CANDY: Enabling Coherent DRAM Caches for Multi-Node Systems
This paper investigates the use of DRAM caches for multi-node systems. Current systems architect the DRAM cache as Memory-Side Cache (MSC), restricting the DRAM cache to cache only the local data, and relying on only the small on-die caches for the remote data. As MSC keeps only the local data, it is implicitly coherent and obviates the need of any coherence support. Unfortunately, as accessing the data in the remote node incurs a significant inter-node network latency, MSC suffers from such latency overhead on every on-die cache miss to the remote data. A desirable alternative is to allow the DRAM cache to cache both the local and the remote data. However, as data blocks can be cached in multiple DRAM caches, this design requires coherence support for DRAM caches to ensure correctness, and is termed Coherent DRAM Cache (CDC).
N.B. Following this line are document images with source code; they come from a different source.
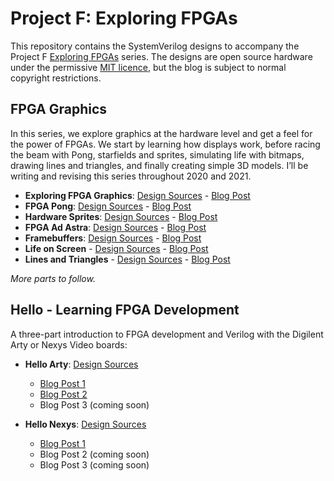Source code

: # Project F: Exploring FPGAs

This repository contains the SystemVerilog designs to accompany the Project F [Exploring FPGAs](https://projectf.io/tags/explore/) series. The designs are open source hardware under the permissive [MIT licence](LICENSE), but the blog is subject to normal copyright restrictions.

## FPGA Graphics

In this series, we explore graphics at the hardware level and get a feel for the power of FPGAs. We start by learning how displays work, before racing the beam with Pong, starfields and sprites, simulating life with bitmaps, drawing lines and triangles, and finally creating simple 3D models. I’ll be writing and revising this series throughout 2020 and 2021.

* **Exploring FPGA Graphics**: [Design Sources](fpga-graphics) - [Blog Post](https://projectf.io/posts/fpga-graphics/)
* **FPGA Pong**: [Design Sources](fpga-pong) - [Blog Post](https://projectf.io/posts/fpga-pong/)
* **Hardware Sprites**: [Design Sources](hardware-sprites) - [Blog Post](https://projectf.io/posts/hardware-sprites/)
* **FPGA Ad Astra**: [Design Sources](fpga-ad-astra) - [Blog Post](https://projectf.io/posts/fpga-ad-astra/)
* **Framebuffers**: [Design Sources](framebuffers) - [Blog Post](https://projectf.io/posts/framebuffers/)
* **Life on Screen** - [Design Sources](life-on-screen) - [Blog Post](https://projectf.io/posts/life-on-screen/)
* **Lines and Triangles** - [Design Sources](lines-and-triangles) - [Blog Post](https://projectf.io/posts/lines-and-triangles/)

_More parts to follow._

## Hello - Learning FPGA Development

A three-part introduction to FPGA development and Verilog with the Digilent Arty or Nexys Video boards:

* **Hello Arty**: [Design Sources](hello-arty)
    * [Blog Post 1](https://projectf.io/posts/hello-arty-1/)
    * [Blog Post 2](https://projectf.io/posts/hello-arty-2/)
    * Blog Post 3 (coming soon)

* **Hello Nexys**: [Design Sources](hello-nexys)
    * [Blog Post 1](https://projectf.io/posts/hello-nexys-1/)
    * Blog Post 2 (coming soon)
    * Blog Post 3 (coming soon)
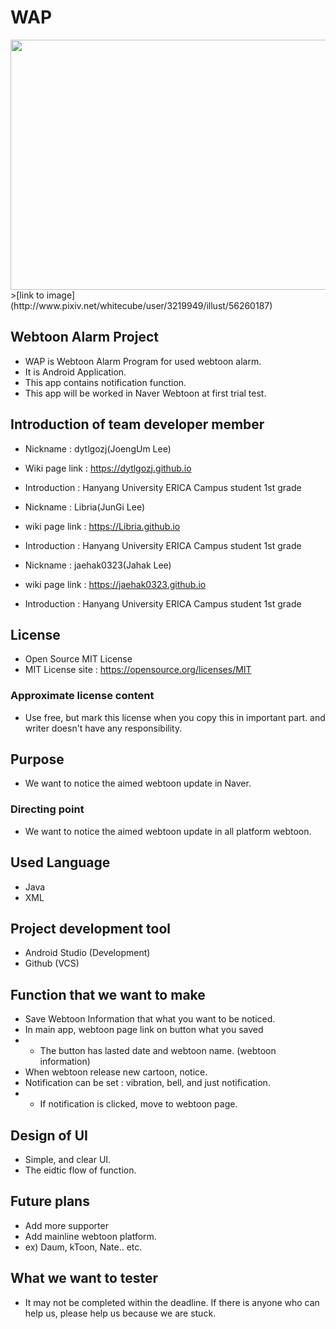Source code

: # WAP
<img src="http://i67.tinypic.com/20sbz15.jpg" height = "400" width = "600">
>[link to image](http://www.pixiv.net/whitecube/user/3219949/illust/56260187)

## Webtoon Alarm Project

* WAP is Webtoon Alarm Program for used webtoon alarm.
* It is Android Application.
* This app contains notification function.
* This app will be worked in Naver Webtoon at first trial test.

## Introduction of team developer member

* Nickname : dytlgozj(JoengUm Lee)
* Wiki page link : https://dytlgozj.github.io
* Introduction : Hanyang University ERICA Campus student 1st grade

* Nickname : Libria(JunGi Lee)
* wiki page link : https://Libria.github.io
* Introduction : Hanyang University ERICA Campus student 1st grade

* Nickname : jaehak0323(Jahak Lee)
* wiki page link : https://jaehak0323.github.io
* Introduction : Hanyang University ERICA Campus student 1st grade

## License

* Open Source MIT License
* MIT License site : https://opensource.org/licenses/MIT

### Approximate license content

* Use free, but mark this license when you copy this in important part. and writer doesn't have any responsibility.

## Purpose

* We want to notice the aimed webtoon update in Naver.

### Directing point

* We want to notice the aimed webtoon update in all platform webtoon.

## Used Language

* Java
* XML

## Project development tool

* Android Studio (Development)
* Github (VCS)

## Function that we want to make

* Save Webtoon Information that what you want to be noticed.
* In main app, webtoon page link on button what you saved
*  - The button has lasted date and webtoon name. (webtoon information)
* When webtoon release new cartoon, notice.
* Notification can be set : vibration, bell, and just notification.
*  - If notification is clicked, move to webtoon page.    

## Design of UI

* Simple, and clear UI.
* The eidtic flow of function.

## Future plans

* Add more supporter
* Add mainline webtoon platform.
* ex) Daum, kToon, Nate.. etc.

## What we want to tester

* It may not be completed within the deadline. If there is anyone who can help us, please help us because we are stuck.
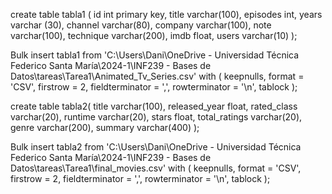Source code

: create table tabla1 (
    id int primary key,
    title varchar(100),
    episodes int,
    years varchar (30),
    channel varchar(80),
    company varchar(100),
    note varchar(100),
    technique varchar(200),
    imdb float,
    users varchar(10)
);

Bulk insert tabla1
from 'C:\Users\Dani\OneDrive - Universidad Técnica Federico Santa María\2024-1\INF239 - Bases de Datos\tareas\Tarea1\Animated_Tv_Series.csv'
with
(
    keepnulls,
    format = 'CSV',
    firstrow = 2,
    fieldterminator = ',',
    rowterminator = '\n',
    tablock
);

create table tabla2(
    title varchar(100),
    released_year float,
    rated_class varchar(20),
    runtime varchar(20),
    stars float,
    total_ratings varchar(20),
    genre varchar(200),
    summary varchar(400)
);

Bulk insert tabla2
from 'C:\Users\Dani\OneDrive - Universidad Técnica Federico Santa María\2024-1\INF239 - Bases de Datos\tareas\Tarea1\final_movies.csv'
with
(
    keepnulls,
    format = 'CSV',
    firstrow = 2,
    fieldterminator = ',',
    rowterminator = '\n',
    tablock
);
We identify two key challenges in architecting giga-scale CDC. First, the coherence directory can be as large as few tens of MB. Second, cache misses to the read-write shared data in CDC cause longer delay due to the need to access the DRAM cache. To address both problems, this paper proposes CANDY, a low-cost and scalable solution that consists of two techniques for these challenges. First, CANDY places the coherence directory in 3D DRAM to avoid SRAM storage overhead, and re-purposes the existing on-die coherence directory as a DRAM-cache Coherence Buffer to cache recently accessed directory entries. Second, we propose Sharing-Aware Bypass, which dynamically detects the read-write shared data at run-time and enforces such data to bypass the DRAM cache. Our experiment on a 4-node system with 1GB DRAM cache per node shows that CANDY outperforms MSC by 25%, while incurring a negligible overhead of 8KB per node. CANDY is within 5% of an impractical system that has a 64MB SRAM directory per node, and zero cache latency to access the read-write shared data.